QUÃO CINZENTO pode ser o verde da minha alma nos dias anoitecidos em que o vento ruge na vidraça das janelas como numa visão sem idade. Saio em busca de encontrar o nexo do que me compromete, mas volto, com mais cegueira, mais evidência de vazio, à casa humedecida de bátegas que a tristeza escorre por mim.

quinta-feira, outubro 07, 2010

VOU NA ESTRADA, penso em EL e desintegro-me por dentro, enquanto CB me vai acalentando na sua trompete com dedos de piano tremeluzindo. Passaram anos sobre a carnificina, mas é como se a sua ameaça estivesse à espera num beco adiante para nos tirar a vida de novo. Aranjuez arde em mim, que não falo, só vejo.

quarta-feira, outubro 06, 2010

O QUE ME CHEGA aos ouvidos, todos os dias, quando vou na rua, quando almoço num restaurante, quando faço compras num supermercado, nada tem a ver com o que naquele momento penso ou sinto. É como se a minha língua fosse outra, como se a minha viagem apenas tivesse sofrido, por acidente, um ligeiro desvio na sua rota...

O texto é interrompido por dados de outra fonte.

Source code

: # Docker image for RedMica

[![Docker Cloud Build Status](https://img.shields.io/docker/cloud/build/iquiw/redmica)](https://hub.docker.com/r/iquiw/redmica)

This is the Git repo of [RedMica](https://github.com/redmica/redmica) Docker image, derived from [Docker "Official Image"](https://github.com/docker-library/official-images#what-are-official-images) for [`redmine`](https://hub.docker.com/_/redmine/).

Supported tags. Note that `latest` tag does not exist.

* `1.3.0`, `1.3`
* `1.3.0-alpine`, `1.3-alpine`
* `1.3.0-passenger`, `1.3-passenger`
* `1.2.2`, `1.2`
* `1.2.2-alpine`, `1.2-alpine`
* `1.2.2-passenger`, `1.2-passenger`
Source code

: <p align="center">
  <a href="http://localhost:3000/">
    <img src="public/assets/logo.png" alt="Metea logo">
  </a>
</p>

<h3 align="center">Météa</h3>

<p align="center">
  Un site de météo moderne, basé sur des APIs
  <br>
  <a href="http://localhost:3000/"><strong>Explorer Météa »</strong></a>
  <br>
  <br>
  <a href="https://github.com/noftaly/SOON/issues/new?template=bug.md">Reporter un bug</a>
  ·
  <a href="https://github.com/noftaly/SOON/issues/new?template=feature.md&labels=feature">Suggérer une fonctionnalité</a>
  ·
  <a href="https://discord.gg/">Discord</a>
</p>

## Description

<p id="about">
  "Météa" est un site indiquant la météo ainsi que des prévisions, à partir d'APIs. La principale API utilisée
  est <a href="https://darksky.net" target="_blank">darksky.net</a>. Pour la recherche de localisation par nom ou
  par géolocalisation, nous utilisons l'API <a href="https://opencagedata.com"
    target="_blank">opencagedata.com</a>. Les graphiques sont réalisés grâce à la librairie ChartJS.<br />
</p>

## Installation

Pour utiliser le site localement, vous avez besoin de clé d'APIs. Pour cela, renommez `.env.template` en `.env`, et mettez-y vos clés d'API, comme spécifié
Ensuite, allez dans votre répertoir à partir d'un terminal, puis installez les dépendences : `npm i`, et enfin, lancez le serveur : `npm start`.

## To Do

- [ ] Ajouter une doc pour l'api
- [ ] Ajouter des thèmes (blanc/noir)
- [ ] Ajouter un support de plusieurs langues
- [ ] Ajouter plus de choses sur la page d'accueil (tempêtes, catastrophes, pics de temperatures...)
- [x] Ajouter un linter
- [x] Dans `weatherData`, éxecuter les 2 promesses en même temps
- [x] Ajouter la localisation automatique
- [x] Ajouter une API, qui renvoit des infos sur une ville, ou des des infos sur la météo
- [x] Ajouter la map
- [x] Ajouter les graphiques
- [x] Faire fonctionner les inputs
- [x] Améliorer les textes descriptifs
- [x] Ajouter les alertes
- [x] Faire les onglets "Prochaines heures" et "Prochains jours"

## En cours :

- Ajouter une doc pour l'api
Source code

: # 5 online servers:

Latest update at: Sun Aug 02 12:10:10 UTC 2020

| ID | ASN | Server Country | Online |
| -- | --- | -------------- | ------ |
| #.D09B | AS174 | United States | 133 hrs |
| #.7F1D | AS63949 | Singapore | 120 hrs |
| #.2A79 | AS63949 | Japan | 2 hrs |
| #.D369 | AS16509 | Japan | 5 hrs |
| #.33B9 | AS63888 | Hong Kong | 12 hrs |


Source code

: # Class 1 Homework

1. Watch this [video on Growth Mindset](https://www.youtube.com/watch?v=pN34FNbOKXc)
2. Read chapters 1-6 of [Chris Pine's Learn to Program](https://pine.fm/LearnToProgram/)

terça-feira, outubro 05, 2010

DÁ QUE PENSAR VER o mar azul revolvendo-se em ondas de esmeralda, como se apelando às lágrimas. Verifiquei-o, há dias, quando tomava café numa esplanada à beira das pedras contra as quais as vagas rebentavam. Não precisei de anotar a ideia. Bastou a visão.

segunda-feira, outubro 04, 2010

VOU ENTRAR na fase de me perder e ser feliz. Estou perto de subir a escada para aquela janela onde desatarei a escrever numa loucura por cima de tudo o que acontecer. Passarão horas da luz ao vazio e à escuridão sem que eu me aperceba do que há em redor. A não ser daquele tropel de vozes com olhares esgueirando-se por incontáveis frinchas.

domingo, outubro 03, 2010

O MISTÉRIO que subsiste é o da relação indomável e lancinante entre o ser criador e o ser criado. Não há distâncias, nem tempos ou universos que o suplantem. Nem medos, perigos, desejos, ameaças ou poderes, por mais insanos que se revelem. É o mistério das infinitas distinções entre dois seres, que se continuam, para que um e outro sejam o mesmo.

sábado, outubro 02, 2010

NUNCA pensei que a escrita pudesse trazer tanta felicidade. Não foi para ser feliz que me dediquei a ela. Comecei a escrever para contar o que tinha dentro de mim e não para encontrar a felicidade em romances. Afinal, não contei grande coisa e a felicidade acabou por me atingir de uma forma que eu estava longe de merecer.

sexta-feira, outubro 01, 2010

A ESCRITA VAI-SE contorcendo dentro de si própria, por entre palavras que se entrelaçam em múltiplos significados, formando um contínuo de sons e sílabas que dão corpo a frases improváveis, mesmo quando dormimos, num processo de acumulação e amadurecimento cujo desfecho é difícil antever.